St. Justin Martyr says that the Jewish oblation of fine flour was a type of the Eucharist; and repeatedly calls the Eucharist a sacrifice (θυσίαι). St. Irenæus describes the Eucharist as “the new oblation of the new covenant,” “the oblation of the Church,” “the pure sacrifice”.

Giving to His disciples counsel to offer to God first fruits from His creatures, not as to one who stands in need, but so that they themselves may be neither unfruitful nor thankless, He took that bread which is of created nature, and gave thanks, saying, ‘This is My body’. And the cup likewise which is of the same created nature as ourselves He declared to be His blood, and taught the new oblation of the new covenant; which the Church receiving from the Apostles offers throughout the whole world to God, to Him who affords us food. as first fruits of His gifts in the new covenant.”

The oblation of the Church, which the Lord taught to be offered throughout the whole world, has been reckoned a pure sacrifice with God, and is acceptable to Him.… We ought to offer to God first fruits of His creation.… Oblation as such (genus Oblationum) is not condemned, for there are oblations among us as well as among the Jews, sacrifices in the Church as well as among the ancient people of God; but it is the way of sacrifice (species) only that is changed, since the offering is now made not be slaves but by freemen.”

We ought to make oblation to God, and in all things to be found grateful to God the Creator … offering first fruits of those things which are His creatures. And this oblation the Church alone offers pure to the Creator, offering to Him of His creation with thanksgiving.”

Sacrificial phraseology then occurs throughout the second century in different parts of the Church. The sacrificial idea receives somewhat more definite expression in the third century from the Carthaginian writers, Tertullian and St. Cyprian. In a description of Christian life and worship Tertullian says, “We annually offer oblations (oblationes facimus) on behalf of the departed on the anniversaries of their deaths”. Elsewhere he mentions among the duties of a Christian husband that he “offers sacrifice” on behalf of his wife, and of a Christian widow that she “annually offers sacrifice on behalf of the soul” of her husband “on the anniversary of his decease”. The words “sacrifice,” “priest,” and “altar” are all used by him in a Christian sense; and in a case which he contemplates of a communicant on a fast day receiving the Sacrament in his hands but not consuming it till later in the day at home, he speaks of the communicant having taken part in the sacrifice. The writings of St. Cyprian are full of allusions to the Eucharist as a sacrifice. The priestly terms for the ministry, sacerdos for the bishop, sacerdotium for his office, are found. To celebrate the Eucharist is to “offer” and to “sacrifice”. The Eucharist itself is the “sacrifice,” or the “oblation,” or “the sacrifice of the Lord,” or “the victim of the Lord”. The place where it is offered is the “altar”. In a remarkable sentence, occurring when he is dealing with the point of practice that both wine and water are to be placed in the Eucharistic cup, St. Cyprian writes:—

If our Lord and God Christ Jesus is Himself the High Priest of God the Father and offered Himself as a sacrifice to the Father and commanded this to be done for a memorial of Himself, certainly that priest truly performs his office in the place of Christ who imitates that which Christ did, and then offers in the Church to God the Father a real and complete sacrifice when he begins to offer as he sees Christ Himself offered.”

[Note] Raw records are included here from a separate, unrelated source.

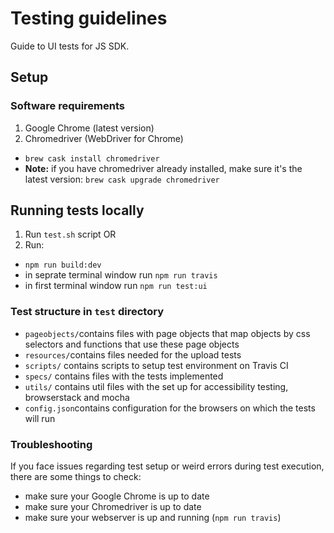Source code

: # Testing guidelines

Guide to UI tests for JS SDK.

## Setup

### Software requirements

1. Google Chrome (latest version)
2. Chromedriver (WebDriver for Chrome)
  - `brew cask install chromedriver`
  - **Note:** if you have chromedriver already installed, make sure it's the latest version: `brew cask upgrade chromedriver`

## Running tests locally

 1. Run `test.sh` script OR
 2. Run: 
  - `npm run build:dev`
  - in seprate terminal window run `npm run travis`
  - in first terminal window run `npm run test:ui`

### Test structure in `test` directory

- `pageobjects/`contains files with page objects that map objects by css selectors and functions that use these page objects
- `resources/`contains files needed for the upload tests
- `scripts/` contains scripts to setup test environment on Travis CI
- `specs/` contains files with the tests implemented
- `utils/` contains util files with the set up for accessibility testing, browserstack and mocha
- `config.json`contains configuration for the browsers on which the tests will run

### Troubleshooting
If you face issues regarding test setup or weird errors during test execution, there are some things to check:

- make sure your Google Chrome is up to date
- make sure your Chromedriver is up to date
- make sure your webserver is up and running (`npm run travis`)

In the Statutes of the Apostles the Apostles are represented as saying of our Lord, “As He is the Chief Priest for us, so He offered spiritual sacrifice to God the Father before He was crucified, and He commanded us to do likewise.… After His ascension we offered according to the ordinance of the holy bloodless oblation.”

4. This use of sacrificial language in connection with the Eucharist must be viewed in the light of the interpretation frequently found of a passage in the book of the prophet Malachi. Malachi proclaimed in the name of the Lord of Hosts, “From the rising of the sun even unto the going down of the same My name is great among the Gentiles; and in every place incense is offered unto My name, and a pure offering: for My name is great among the Gentiles, saith the Lord of Hosts”. Whatever the exact meaning of this declaration for Malachi’s own generation, a prophetic anticipation of the extension of the kingdom of God to include the Gentiles appears to have been involved in it. Early Christian writers give it a more specific interpretation. They regard it as a prophecy of Christian worship, and in particular of the Eucharist. In The Teaching of the Twelve Apostles, after referring to the Eucharist, and calling it a “sacrifice,” the writer goes on, “For this is the sacrifice which was spoken of by the Lord, ‘In every place and at every time offer to Me a pure sacrifice; for I am a great king, saith the Lord, and My name is wonderful among the Gentiles’ ”. A like foreshadowing of the Eucharist in the prophecy is observed by St. Justin Martyr and St. Irenæus. It is interpreted of the spiritual sacrifices of the prayer and praise and thanksgiving of Christians by Tertullian, and of the new sacrifice of the Christian Church be St. Cyprian. The mark made on early Christian thought by these prophetic words ought not to be left out of account in any consideration of the Christian use of sacrificial phraseology.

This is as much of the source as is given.